Standardized reader stat features
I. Purpose
Publishers greatly desire access to statistical data collected by Encyclosphere readers, and there is no reason not to make such data available to them, as long as it can be collected and shared without exposing any data that should not be exposed on privacy grounds. By giving publishers access to this data, we incentivize them to participate more actively; if we do not give them this data, our aggregators appear to be competing with them, which is an awful impression to leave, because it is simply not true.
Such data really needs to be standardized for ease of access and aggregation. Thus, preliminarily, we need to answer three questions:
- What data should not be collected, because it represents a privacy violation of end users?
- Of remaining data, which should be collected, because it would be useful?

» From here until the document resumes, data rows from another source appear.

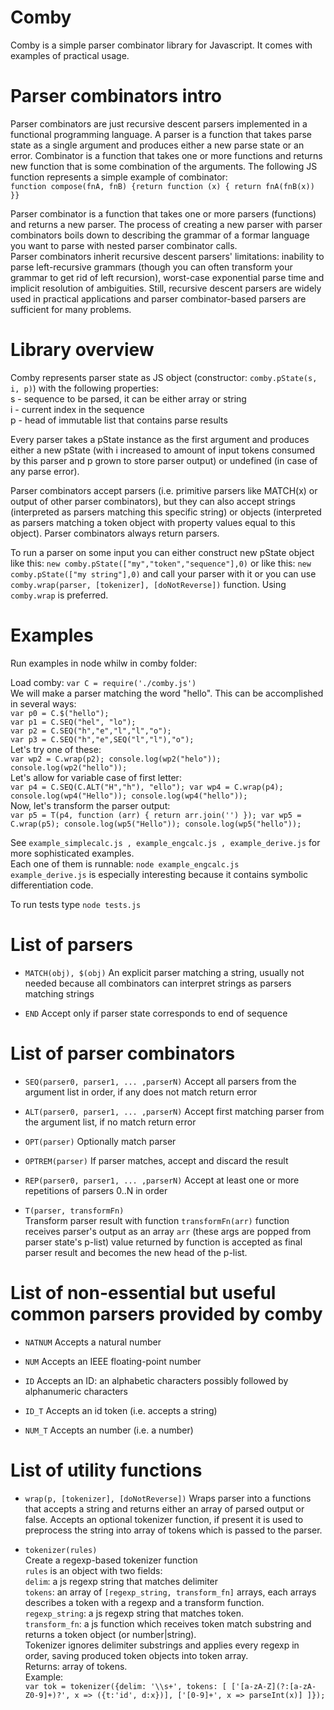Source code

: # Comby

Comby is a simple parser combinator library for Javascript. It comes with examples of practical usage.

# Parser combinators intro

Parser combinators are just recursive descent parsers implemented in a functional programming language.
A parser is a function that takes parse state as a single argument and produces either a new parse state or an error.
Combinator is a function that takes one or more functions and returns new function that is some combination of the arguments.
The following JS function represents a simple example of combinator:  
`function compose(fnA, fnB) {return function (x) { return fnA(fnB(x)) }}`  

Parser combinator is a function that takes one or more parsers (functions) and returns a new parser. The process of creating a new parser with parser combinators boils down to describing the grammar of a formar language you want to parse with nested parser combinator calls.  
Parser combinators inherit recursive descent parsers'  limitations: inability to parse left-recursive grammars (though you can often transform your grammar to get rid of left recursion), worst-case exponential parse time and implicit resolution of ambiguities. Still, recursive descent parsers are widely used in practical applications and parser combinator-based parsers are sufficient for many problems.  

# Library overview

Comby represents parser state as JS object (constructor: `comby.pState(s, i, p)`) with the following properties:  
s - sequence to be parsed, it can be either array or string  
i - current index in the sequence  
p - head of immutable list that contains parse results  

Every parser takes a pState instance as the first argument and produces either a new pState (with i increased to amount of input tokens consumed by this parser and p grown to store parser output) or undefined (in case of any parse error).

Parser combinators accept parsers (i.e. primitive parsers like MATCH(x) or output of other parser combinators), but they can also accept strings (interpreted as parsers matching this specific string) or objects (interpreted as parsers matching a token object with property values equal to this object). Parser combinators always return parsers.

To run a parser on some input you can either construct new pState object like this: `new comby.pState(["my","token","sequence"],0)` or like this: `new comby.pState(["my string"],0)` and call your parser with it or you can use `comby.wrap(parser, [tokenizer], [doNotReverse])` function. Using `comby.wrap` is preferred.  

# Examples

Run examples in node whilw in comby folder:  

Load comby: `var C = require('./comby.js')`  
We will make a parser matching the word "hello". This can be accomplished in several ways:  
`var p0 = C.$("hello");`  
`var p1 = C.SEQ("hel", "lo");`  
`var p2 = C.SEQ("h","e","l","l","o");`  
`var p3 = C.SEQ("h","e",SEQ("l","l"),"o");`  
Let's try one of these:  
`var wp2 = C.wrap(p2); console.log(wp2("helo")); console.log(wp2("hello"));`  
Let's allow for variable case of first letter:  
`var p4 = C.SEQ(C.ALT("H","h"), "ello"); var wp4 = C.wrap(p4); console.log(wp4("Hello")); console.log(wp4("hello"));`  
Now, let's transform the parser output:  
`var p5 = T(p4, function (arr) { return arr.join('') }); var wp5 = C.wrap(p5); console.log(wp5("Hello")); console.log(wp5("hello"));`  
  
See `example_simplecalc.js , example_engcalc.js , example_derive.js` for more sophisticated examples.  
Each one of them is runnable: `node example_engcalc.js`  
`example_derive.js` is especially interesting because it contains symbolic differentiation code.  

To run tests type `node tests.js`  

# List of parsers

* `MATCH(obj), $(obj)`
An explicit parser matching a string, usually not needed because all combinators can interpret strings as parsers matching strings

* `END`
Accept only if parser state corresponds to end of sequence

# List of parser combinators

* `SEQ(parser0, parser1, ... ,parserN)`
Accept all parsers from the argument list in order, if any does not match return error

* `ALT(parser0, parser1, ... ,parserN)`
Accept first matching parser from the argument list, if no match return error

* `OPT(parser)`
Optionally match parser

* `OPTREM(parser)`
If parser matches, accept and discard the result

* `REP(parser0, parser1, ... ,parserN)`
Accept at least one or more repetitions of parsers 0..N in order

* `T(parser, transformFn)`  
Transform parser result with function `transformFn(arr)`
function receives parser's output as an array `arr` (these args are popped from parser state's p-list)
value returned by function is accepted as final parser result and becomes the new head of the p-list.

# List of non-essential but useful common parsers provided by comby

* `NATNUM`
Accepts a natural number

* `NUM`
Accepts an IEEE floating-point number

* `ID`
Accepts an ID: an alphabetic characters possibly followed by alphanumeric characters

* `ID_T`
Accepts an id token (i.e. accepts a string)

* `NUM_T`
Accepts an number (i.e. a number)

# List of utility functions

* `wrap(p, [tokenizer], [doNotReverse])`
Wraps parser into a functions that accepts a string and returns either an array of parsed output or false.
Accepts an optional tokenizer function, if present it is used to preprocess the string into array of tokens which is passed to the parser.

* `tokenizer(rules)`  
Create a regexp-based tokenizer function  
`rules` is an object with two fields:  
`delim`: a js regexp string that matches delimiter  
`tokens`: an array of `[regexp_string, transform_fn]` arrays, each arrays describes a token with a regexp and a transform function.  
`regexp_string`: a js regexp string that matches token.  
`transform_fn`: a js function which receives token match substring and returns a token object (or number|string).  
Tokenizer ignores delimiter substrings and applies every regexp in order, saving produced token objects into token array.  
Returns: array of tokens.  
Example:  
`
var tok = tokenizer({delim: '\\s+',
           tokens: [
               ['[a-zA-Z](?:[a-zA-Z0-9]+)?', x => ({t:'id', d:x})],
               ['[0-9]+', x => parseInt(x)]
           ]});
`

- How should the data be collected, so as to avoid the enumerated privacy violations and so as to ensure the useful data is collected?
II. Data not to collect
Reflecting on the sort of data that is typically logged by web analytics software, there there are two types of data that represents a privacy incursion. First, IP addresses: they expose a great deal of information, because they are sometimes (indeed often) unique. Second, personally identifiable data from which an individual's identity can be inferred, especially behavioral data, must be avoided. In the latter category, debatably, would be referrers. The problem with referrers is that, due to the fine-grained nature of them (even when generalized), they can frequently
Generalized or anonymized data is acceptable, but one must not publish anonymized data that can be tied to particular individuals due to small sample size. For example, suppose a spy wants to find out whether an individual from Wyoming has been looking at a certain biography of a government-identified terrorist. Suppose only one person viewed that article, and the (anonymized) data showed that that person was from Wyoming. That would be a failure to respect privacy.
III. What data should be collected
The most important numbers publishers want are, of course, page views and unique views for each article. Page views for article components, such as images, are less important, but might be "nice to have." It is also extremely interesting to publishers to know where their traffic is coming from, down at least to the state and national level. Search engine and social media referrals make good sense to include, if generalized. Data should be recorded and made available at a variety of levels of time granularity, down to daily, except when the numbers are so small as to permit identifiability. Beyond this, there really is nothing terribly important.
IV. How to collect the data
IP addresses should never be made available. It should also be impossible to supply an IP address, apply a common hashing algorithm, and determine a match with some data that is supplied.
Generally, unless the unique number for any metric (whether based on geography, time, or whatever) is at least 10, it should not be recorded. For example, if only 9 visitors from Ohio visited the "George Washington" article in December 2023, then no page should reveal that fact; but if 10 visitors from New York visit the article in December 2023, then it is acceptable to reveal that fact. Of course, the 9 December visitors should be counted in the summary 2023 data, assuming more than 9 visitors from Ohio visited the article in 2023. Etc.
Data should be stored in a hashed/encrypted form until a generation routine determines what is to be published (each day, I suppose). Such granular source data must never be made available via API. IP addresses should be not just immediately hashed, but hashed in such a way as to be undiscoverable by the developer.
Obviously, we will want to make sure we follow relevant laws and regulations, but the above plans should satisfy even the most stringent regulations.
V. Standardizing analytics data storage and API
We should also stay in communication whenever anyone starts working on an analytics system, so that we adopt (or create) the same standard for storing analytics data and making it available via an API. Basically, someone should be able to download the analytics data from 2024 for EncycloReader and EncycloSearch using the same code, and use the same software to view the outputted files.